### [Activity]
For each line below that holds the string "have", add one to a tally; report that tally alone.

### [Dataset content]
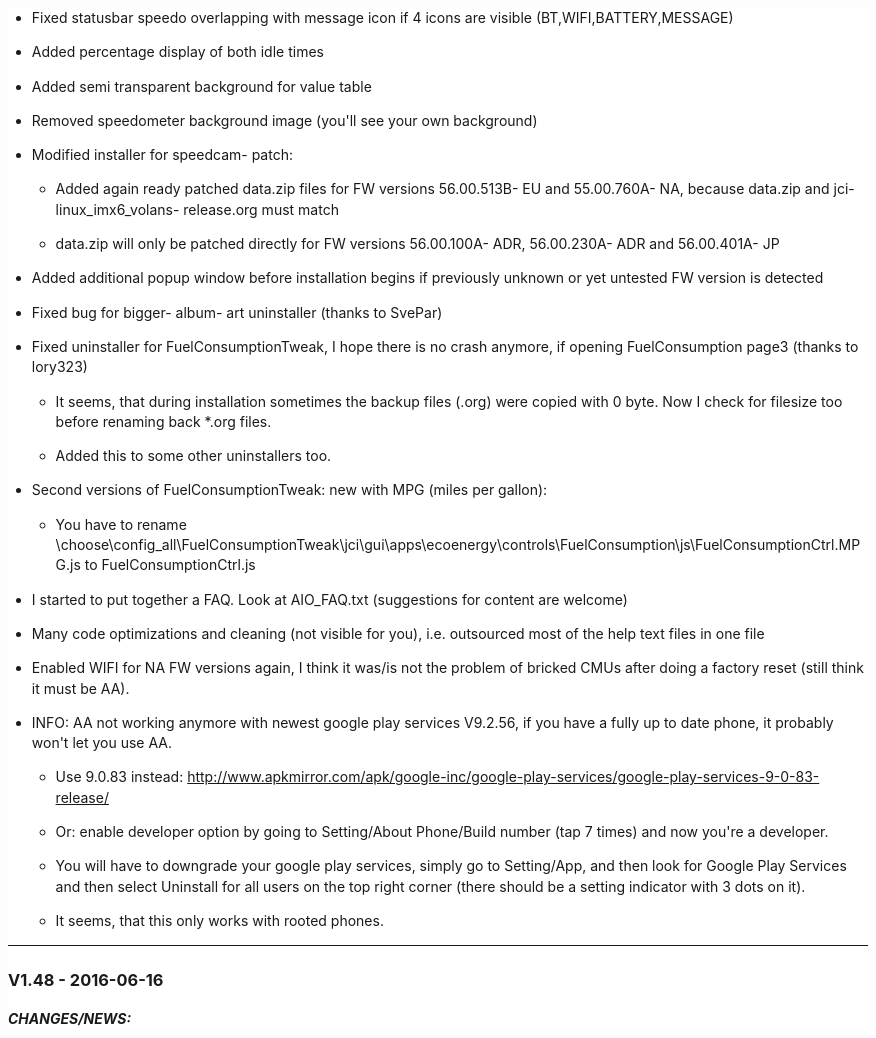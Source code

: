   * Fixed statusbar speedo overlapping with message icon if 4 icons are visible (BT,WIFI,BATTERY,MESSAGE)

  * Added percentage display of both idle times

  * Added semi transparent background for value table

  * Removed speedometer background image (you'll see your own background)

- Modified installer for speedcam- patch:

  * Added again ready patched data.zip files for FW versions 56.00.513B- EU and 55.00.760A- NA, because data.zip and jci- linux_imx6_volans- release.org must match

  * data.zip will only be patched directly for FW versions 56.00.100A- ADR, 56.00.230A- ADR and 56.00.401A- JP

- Added additional popup window before installation begins if previously unknown or yet untested FW version is detected

- Fixed bug for bigger- album- art uninstaller (thanks to SvePar)

- Fixed uninstaller for FuelConsumptionTweak, I hope there is no crash anymore, if opening FuelConsumption page3 (thanks to lory323)

  * It seems, that during installation sometimes the backup files (.org) were copied with 0 byte. Now I check for filesize too before renaming back *.org files.

  * Added this to some other uninstallers too.

- Second versions of FuelConsumptionTweak: new with MPG (miles per gallon):

  * You have to rename \choose\config_all\FuelConsumptionTweak\jci\gui\apps\ecoenergy\controls\FuelConsumption\js\FuelConsumptionCtrl.MPG.js to FuelConsumptionCtrl.js

- I started to put together a FAQ. Look at AIO_FAQ.txt (suggestions for content are welcome)

- Many code optimizations and cleaning (not visible for you), i.e. outsourced most of the help text files in one file

- Enabled WIFI for NA FW versions again, I think it was/is not the problem of bricked CMUs after doing a factory reset (still think it must be AA).

- INFO: AA not working anymore with newest google play services V9.2.56, if you have a fully up to date phone, it probably won't let you use AA.

  * Use 9.0.83 instead: http://www.apkmirror.com/apk/google-inc/google-play-services/google-play-services-9-0-83-release/

  * Or: enable developer option by going to Setting/About Phone/Build number (tap 7 times) and now you're a developer.

  * You will have to downgrade your google play services, simply go to Setting/App, and then look for Google Play Services and then select Uninstall for all users on the top right corner (there should be a setting indicator with 3 dots on it).

  * It seems, that this only works with rooted phones.

---

### V1.48 - 2016-06-16
_**CHANGES/NEWS:**_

### [Task output]
3